Parametric inversion is a method for estimating the position and magnetic moment of a magnetic dipole from the field it creates. It is a physics-based method that is relatively simple to understand and implement, and is therefore a good baseline for comparison to the ML based methods. In essence, we set up a system of equations that describes the magnetic field at a given set of measured points in space due to the dipole and it's properties, then we solve this overdetermined system of equations using optimization.
The magnetic field of a dipole at position \\( \vec{r} \\) relative to the dipole is given by:
$$
\vec{B}(\vec{r}) = \frac{\mu_0}{4\pi} \frac{3(\vec{m} \cdot \hat{r})\hat{r} - \vec{m}}{|\vec{r}|^3}
$$
Expanding this out in cartesian coordinates, we get:
$$
% Expanded form with vector components
\begin{pmatrix} B_x \\ B_y \\ B_z \end{pmatrix} = \frac{\mu_0}{4\pi} \frac{1}{r^3} \left[ 3 \frac{(m_x r_x + m_y r_y + m_z r_z)}{r^2} \begin{pmatrix} r_x \\ r_y \\ r_z \end{pmatrix} - \begin{pmatrix} m_x \\ m_y \\ m_z \end{pmatrix} \right]
$$
Where:
- \\( (x_0, y_0, z_0) \\) represents the coordinates of the dipole's position
- \\( (x_i, y_i, z_i) \\) represents the coordinates of the $i$-th measurement point
- \\( (r_x, r_y, r_z) \\) or \\( \vec{r}_i \\) represents the vector from the dipole to the measurement point
- \\( (m_x, m_y, m_z) \\) are the components of the dipole moment vector
- \\( (B_{x}, B_{y}, B_{z}) \\) or \\( \vec{B} \\) are the measured field components at a point
- \\( \mu_0 \\) is the magnetic permeability of free space
Once we set up the system of equations, we can optimize for the least squares solution for the dipole moment and position vectors \\( \vec{m} \\) and \\( \vec{r} \\). In my case, I used the `scipy.optimize.least_squares` function to do this, but this may soon be replaced by a custom simulated annealing approach. One other place where this may be improved is weighting the uncertainty in measurements according to the distance from the dipole, as the field strength is inversely proportional to the cube of the distance, and lower strength measurements are more prone to error from noise.
## Data Preparation
Before we can use a solver for the parametric inversion, it can be useful to estimate the dipole properties using some other methods. This can help ensure the optimizer converges to the correct solution, and does not get stuck in a local minimum, or use more than the necessary computational resources.

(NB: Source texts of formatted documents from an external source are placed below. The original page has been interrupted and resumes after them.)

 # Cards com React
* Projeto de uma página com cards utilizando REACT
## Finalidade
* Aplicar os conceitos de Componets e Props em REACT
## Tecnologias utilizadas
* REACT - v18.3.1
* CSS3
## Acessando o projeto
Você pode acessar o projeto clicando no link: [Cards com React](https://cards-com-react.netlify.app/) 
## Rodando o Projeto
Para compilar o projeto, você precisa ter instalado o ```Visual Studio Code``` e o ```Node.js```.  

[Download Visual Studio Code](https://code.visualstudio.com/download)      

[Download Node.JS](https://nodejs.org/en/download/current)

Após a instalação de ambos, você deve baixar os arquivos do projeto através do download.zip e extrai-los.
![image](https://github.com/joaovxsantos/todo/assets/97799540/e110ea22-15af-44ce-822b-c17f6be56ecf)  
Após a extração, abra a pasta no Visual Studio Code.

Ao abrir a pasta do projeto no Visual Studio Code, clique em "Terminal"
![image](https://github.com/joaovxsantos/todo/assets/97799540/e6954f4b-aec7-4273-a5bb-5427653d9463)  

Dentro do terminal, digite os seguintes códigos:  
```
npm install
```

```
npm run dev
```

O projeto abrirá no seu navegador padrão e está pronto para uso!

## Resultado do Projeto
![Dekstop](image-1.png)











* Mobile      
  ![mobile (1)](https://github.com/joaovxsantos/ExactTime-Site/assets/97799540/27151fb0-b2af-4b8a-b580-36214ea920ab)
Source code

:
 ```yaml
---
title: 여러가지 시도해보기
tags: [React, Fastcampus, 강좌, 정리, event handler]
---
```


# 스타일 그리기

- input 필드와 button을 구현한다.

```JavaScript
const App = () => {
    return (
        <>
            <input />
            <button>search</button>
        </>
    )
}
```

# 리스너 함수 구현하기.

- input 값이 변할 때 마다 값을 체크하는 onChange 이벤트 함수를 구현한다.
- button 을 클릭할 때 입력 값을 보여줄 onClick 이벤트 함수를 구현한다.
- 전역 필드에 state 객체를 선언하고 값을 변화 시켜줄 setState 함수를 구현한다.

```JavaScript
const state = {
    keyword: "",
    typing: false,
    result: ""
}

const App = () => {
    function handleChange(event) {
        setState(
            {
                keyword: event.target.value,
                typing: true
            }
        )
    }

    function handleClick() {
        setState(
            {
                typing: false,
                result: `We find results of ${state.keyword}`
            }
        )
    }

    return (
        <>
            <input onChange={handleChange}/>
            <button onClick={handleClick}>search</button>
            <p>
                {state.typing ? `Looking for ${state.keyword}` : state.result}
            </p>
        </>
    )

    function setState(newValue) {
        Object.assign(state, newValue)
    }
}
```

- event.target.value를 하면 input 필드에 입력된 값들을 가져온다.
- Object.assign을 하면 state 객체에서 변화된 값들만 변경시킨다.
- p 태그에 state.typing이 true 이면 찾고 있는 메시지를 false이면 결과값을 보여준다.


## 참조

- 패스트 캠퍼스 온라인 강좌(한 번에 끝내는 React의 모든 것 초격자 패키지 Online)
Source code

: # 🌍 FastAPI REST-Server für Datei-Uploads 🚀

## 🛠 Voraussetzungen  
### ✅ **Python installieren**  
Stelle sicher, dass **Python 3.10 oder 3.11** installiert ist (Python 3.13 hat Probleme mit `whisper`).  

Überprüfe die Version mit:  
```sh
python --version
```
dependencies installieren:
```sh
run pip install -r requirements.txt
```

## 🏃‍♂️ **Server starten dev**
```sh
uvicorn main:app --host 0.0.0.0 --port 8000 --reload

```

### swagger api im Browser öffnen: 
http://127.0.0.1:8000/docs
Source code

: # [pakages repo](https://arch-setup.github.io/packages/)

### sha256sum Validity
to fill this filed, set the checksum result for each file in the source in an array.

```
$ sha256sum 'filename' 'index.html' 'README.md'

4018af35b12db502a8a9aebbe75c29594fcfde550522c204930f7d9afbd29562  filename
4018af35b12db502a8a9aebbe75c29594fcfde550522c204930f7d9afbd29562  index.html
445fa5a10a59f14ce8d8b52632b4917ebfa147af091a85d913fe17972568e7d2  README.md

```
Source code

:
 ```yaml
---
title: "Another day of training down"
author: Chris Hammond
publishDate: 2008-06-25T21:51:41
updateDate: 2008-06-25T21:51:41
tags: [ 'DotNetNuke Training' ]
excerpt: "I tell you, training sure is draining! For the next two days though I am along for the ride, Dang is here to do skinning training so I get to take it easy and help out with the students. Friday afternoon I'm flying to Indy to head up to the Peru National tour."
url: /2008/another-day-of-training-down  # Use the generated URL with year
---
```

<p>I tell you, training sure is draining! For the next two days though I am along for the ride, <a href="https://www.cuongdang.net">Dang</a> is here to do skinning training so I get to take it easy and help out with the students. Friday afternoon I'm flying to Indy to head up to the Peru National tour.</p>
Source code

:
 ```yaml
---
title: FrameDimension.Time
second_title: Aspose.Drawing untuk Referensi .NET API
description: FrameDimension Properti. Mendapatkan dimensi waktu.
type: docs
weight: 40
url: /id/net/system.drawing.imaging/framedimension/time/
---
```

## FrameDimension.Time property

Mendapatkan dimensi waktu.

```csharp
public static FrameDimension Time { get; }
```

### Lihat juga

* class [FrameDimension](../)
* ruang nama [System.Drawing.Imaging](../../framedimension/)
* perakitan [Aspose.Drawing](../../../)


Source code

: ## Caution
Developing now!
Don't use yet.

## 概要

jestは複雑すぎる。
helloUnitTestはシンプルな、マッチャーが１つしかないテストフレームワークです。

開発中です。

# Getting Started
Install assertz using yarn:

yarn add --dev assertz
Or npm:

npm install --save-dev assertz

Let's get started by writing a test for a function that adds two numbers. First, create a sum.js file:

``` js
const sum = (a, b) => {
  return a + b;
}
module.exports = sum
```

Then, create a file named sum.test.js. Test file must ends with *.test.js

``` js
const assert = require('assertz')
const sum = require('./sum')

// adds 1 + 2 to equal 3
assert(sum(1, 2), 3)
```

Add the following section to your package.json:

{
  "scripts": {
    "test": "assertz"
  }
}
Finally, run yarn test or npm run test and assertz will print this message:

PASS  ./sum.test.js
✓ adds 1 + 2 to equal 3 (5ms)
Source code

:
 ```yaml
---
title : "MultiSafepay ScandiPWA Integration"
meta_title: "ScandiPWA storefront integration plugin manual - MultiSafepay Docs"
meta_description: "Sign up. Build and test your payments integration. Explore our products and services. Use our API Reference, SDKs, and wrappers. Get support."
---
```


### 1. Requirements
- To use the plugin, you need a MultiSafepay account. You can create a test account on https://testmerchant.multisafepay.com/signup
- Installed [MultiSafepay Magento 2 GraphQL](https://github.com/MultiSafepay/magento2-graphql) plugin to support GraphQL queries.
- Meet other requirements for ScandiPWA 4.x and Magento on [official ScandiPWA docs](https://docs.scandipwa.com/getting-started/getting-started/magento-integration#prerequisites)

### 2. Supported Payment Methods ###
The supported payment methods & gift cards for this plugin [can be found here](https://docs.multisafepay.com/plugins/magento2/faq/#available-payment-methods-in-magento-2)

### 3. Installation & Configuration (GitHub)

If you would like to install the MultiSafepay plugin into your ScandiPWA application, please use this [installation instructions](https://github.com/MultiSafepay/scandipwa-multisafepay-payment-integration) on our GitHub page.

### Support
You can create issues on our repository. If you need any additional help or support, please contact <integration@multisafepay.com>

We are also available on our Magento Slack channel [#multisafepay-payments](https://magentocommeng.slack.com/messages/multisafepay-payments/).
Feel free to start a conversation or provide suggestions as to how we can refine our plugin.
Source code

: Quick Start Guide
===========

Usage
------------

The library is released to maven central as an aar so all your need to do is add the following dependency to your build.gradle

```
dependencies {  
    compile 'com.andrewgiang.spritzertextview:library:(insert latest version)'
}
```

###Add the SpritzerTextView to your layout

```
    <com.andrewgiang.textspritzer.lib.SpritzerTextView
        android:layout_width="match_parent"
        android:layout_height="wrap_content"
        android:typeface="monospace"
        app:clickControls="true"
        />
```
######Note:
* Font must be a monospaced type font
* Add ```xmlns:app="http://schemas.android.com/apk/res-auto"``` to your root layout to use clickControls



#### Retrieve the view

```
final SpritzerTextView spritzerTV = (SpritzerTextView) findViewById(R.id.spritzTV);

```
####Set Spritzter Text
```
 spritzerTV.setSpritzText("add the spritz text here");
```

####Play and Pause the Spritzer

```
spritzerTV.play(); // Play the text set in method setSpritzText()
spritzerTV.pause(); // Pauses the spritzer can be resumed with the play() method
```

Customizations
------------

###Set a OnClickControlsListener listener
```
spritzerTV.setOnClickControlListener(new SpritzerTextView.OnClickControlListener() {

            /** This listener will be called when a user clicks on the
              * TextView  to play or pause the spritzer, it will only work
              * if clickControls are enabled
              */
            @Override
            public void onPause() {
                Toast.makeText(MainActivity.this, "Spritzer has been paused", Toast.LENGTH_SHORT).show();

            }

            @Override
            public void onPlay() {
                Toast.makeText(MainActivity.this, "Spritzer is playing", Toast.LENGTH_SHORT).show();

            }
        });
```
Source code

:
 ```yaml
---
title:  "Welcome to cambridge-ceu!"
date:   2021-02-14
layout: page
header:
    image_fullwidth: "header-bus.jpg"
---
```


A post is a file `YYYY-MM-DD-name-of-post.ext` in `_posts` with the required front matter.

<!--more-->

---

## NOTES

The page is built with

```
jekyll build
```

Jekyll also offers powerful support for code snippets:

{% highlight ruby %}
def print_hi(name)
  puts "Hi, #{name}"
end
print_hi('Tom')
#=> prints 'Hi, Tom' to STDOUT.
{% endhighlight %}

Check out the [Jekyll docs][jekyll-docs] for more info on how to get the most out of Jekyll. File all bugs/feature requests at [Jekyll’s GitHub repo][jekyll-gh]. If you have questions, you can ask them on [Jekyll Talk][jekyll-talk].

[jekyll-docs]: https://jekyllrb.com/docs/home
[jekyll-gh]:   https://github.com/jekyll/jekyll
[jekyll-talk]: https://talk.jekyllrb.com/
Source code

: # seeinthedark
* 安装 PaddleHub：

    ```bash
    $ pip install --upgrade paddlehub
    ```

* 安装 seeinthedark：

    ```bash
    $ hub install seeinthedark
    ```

### Background Field Estimation
In our simulations, we have more than just the field from the dipole to contend with. We have the background field from the Earth, and we have other fields from noise sources like the UUV itself. The approach begins by distinguishing the dipole field from background fields (like Earth's magnetic field). It identifies regions where field variations are minimal and consistent, suggesting background dominance rather than dipole influence. This is done by:
1. Analyzing field derivatives to find areas of low variation
2. Evaluating local field consistency within sliding windows
3. Combining these metrics to identify the most reliable background-dominated regions
### Position Estimation
The dipole's position is estimated through analysis of the field pattern along the measurement line. The method uses several key insights:
1. The maximum field strength typically occurs at the point nearest to the dipole
2. The Full Width at Half Maximum (FWHM) of the field magnitude profile relates to the perpendicular distance to the dipole (roughly FWHM ≈ 2h, where h is the distance)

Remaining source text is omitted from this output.